もう一つの理由として、かんぽ生命が長期的な運用を行うユニバーサルオーナー(※1)であることも挙げられます。金融・資本市場が長期的な目線で健全に成長していかなければ、超長期にリターンを得ていくことは難しいという問題意識をもっています。加えて、社会課題が顕在し、インパクトの創出が求められる分野については、テクノロジーの進化やイノベーションが期待される成長分野も多く、投資価値も魅力的なものになり得ると考えています。つまり、さまざまな社会課題を解決すると同時に、市場の健全な成長を支えていく必要があることから、インパクト投資に積極的に取り組んでいるというわけです。

※1 投資額が大きく、資本市場全体に幅広く分散して運用する投資家

――インパクト投資を始動した時期はいつ頃でしょうか?

芹沢:2021年下期からかんぽ生命として実現したいインパクト投資の在り方について構想を練り始め、2022年にかんぽ生命の運用部門が一丸となって本格的にインパクト志向の投資を推進するため、「インパクト"K"プロジェクト」を立ち上げました。これはかんぽ生命独自の投資フレームワークであり、「K」には、かんぽ生命の頭文字以外にも、ステークホルダーの皆さまとの「共創」「絆」「環境保護への貢献」「健康」など、インパクト投資をするうえで大切にしているさまざまな意味が込められています。

インパクト
プロジェクトが目指すのは、ESG投資より社会課題の解決志向がより強い投資である

芹沢:そして、私たち運用企画部 責任投資推進担当では、「インパクト"K"プロジェクト」によりかんぽ生命が実施したいインパクト投資を実現するうえで、インパクト投資案件に関する認証も担っています。その認証フローは、まず投資執行部門が、案件の概要を記した確認シートを作成し、企画管理部門(責任投資推進担当)に提出。続いて企画管理部門は、当該案件がインパクト"K"プロジェクトの要件に当てはまるかについて、ポジティブなインパクトだけでなく、ネガティブなインパクトを生み出すリスクも含めてチェックしていきます。これは、ポジティブインパクトの質を担保するだけではなく、昨今問題になっているインパクト・ウォッシュ(※2)を回避することを意図したフローでもあります。この確認シートには、当該案件により解決されることが期待される社会課題の分析や、アウトプット・アウトカム・インパクトといったロジックモデル、KPIなどが整理・記載されており、最終的に運用企画部長が認証した案件に対して「インパクト"K"プロジェクト」の認証マークが付与されることになります。

※2 インパクトがあると見せかけて実態がないこと

インパクト
インパクト
厳正なる確認のうえ発行される社内認証マーク

プロジェクトが目指す未来。投資を通じてよりよい社会を実現

――現在、インパクト"K"プロジェクトでは、どのような事例に取り組まれていますか?

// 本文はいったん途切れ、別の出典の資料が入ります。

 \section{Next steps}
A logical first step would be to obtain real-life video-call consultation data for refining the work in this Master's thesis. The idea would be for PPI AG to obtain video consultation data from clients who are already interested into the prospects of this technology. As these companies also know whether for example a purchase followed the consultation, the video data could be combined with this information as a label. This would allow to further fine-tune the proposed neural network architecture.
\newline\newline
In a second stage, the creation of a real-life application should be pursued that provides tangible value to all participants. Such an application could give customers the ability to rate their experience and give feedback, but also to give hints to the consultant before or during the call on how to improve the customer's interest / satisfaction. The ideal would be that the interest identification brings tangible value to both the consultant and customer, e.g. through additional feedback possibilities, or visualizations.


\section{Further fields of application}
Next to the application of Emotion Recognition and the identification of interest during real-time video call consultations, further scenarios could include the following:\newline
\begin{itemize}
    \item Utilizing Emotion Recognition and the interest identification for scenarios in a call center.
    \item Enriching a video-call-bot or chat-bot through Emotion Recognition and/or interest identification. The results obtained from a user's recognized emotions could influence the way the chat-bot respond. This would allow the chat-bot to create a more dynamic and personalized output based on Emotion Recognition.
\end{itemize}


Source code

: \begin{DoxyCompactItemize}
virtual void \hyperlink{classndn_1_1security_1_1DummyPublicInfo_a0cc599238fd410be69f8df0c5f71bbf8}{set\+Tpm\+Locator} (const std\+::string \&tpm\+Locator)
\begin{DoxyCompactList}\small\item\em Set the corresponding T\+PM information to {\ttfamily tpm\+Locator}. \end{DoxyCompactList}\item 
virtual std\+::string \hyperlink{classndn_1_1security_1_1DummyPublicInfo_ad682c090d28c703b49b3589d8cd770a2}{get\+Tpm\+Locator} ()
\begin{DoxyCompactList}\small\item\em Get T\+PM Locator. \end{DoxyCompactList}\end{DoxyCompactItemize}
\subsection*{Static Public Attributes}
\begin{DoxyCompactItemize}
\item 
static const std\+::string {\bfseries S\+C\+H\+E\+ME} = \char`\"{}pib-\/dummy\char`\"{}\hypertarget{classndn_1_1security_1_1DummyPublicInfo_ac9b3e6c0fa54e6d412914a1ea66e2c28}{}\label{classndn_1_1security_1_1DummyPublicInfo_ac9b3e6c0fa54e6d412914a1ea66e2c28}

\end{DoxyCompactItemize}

芹沢:コモンズ投信株式会社様(以下、コモンズ投信)と株式会社Ridilover様(以下、Ridilover)との取り組みである「コモンズ・インパクトファンド」があります。本ファンドは「共創」をテーマに、社会や環境にポジティブなインパクトを生み出す事業に積極的に取り組む国内企業の上場株式に対して長期的な視点で投資を実施し、持続的な企業価値の向上による長期的な経済的リターンと社会的リターンを同時に追求していきます。

このファンドの特徴は、ファンド参加者が一体となって、社会的・環境的インパクトの創出を目指す仕組みづくりにあります。まず、資金提供者であるかんぽ生命が考える「実現したい未来の社会」に向けて、3つの重点取組テーマとインパクトテーマをファンドマネージャーであるコモンズ投信と共有します。そして、コモンズ投信は、社会課題の専門家であるRidiloverと共に、目指す未来の実現に資する投資先企業を選定し、投資先企業との間で、社会課題解決につながるKPIを設定し、インパクトの創出を促します。ファンドの全体で実現したい未来の社会を目指して、まさに「共創」しています。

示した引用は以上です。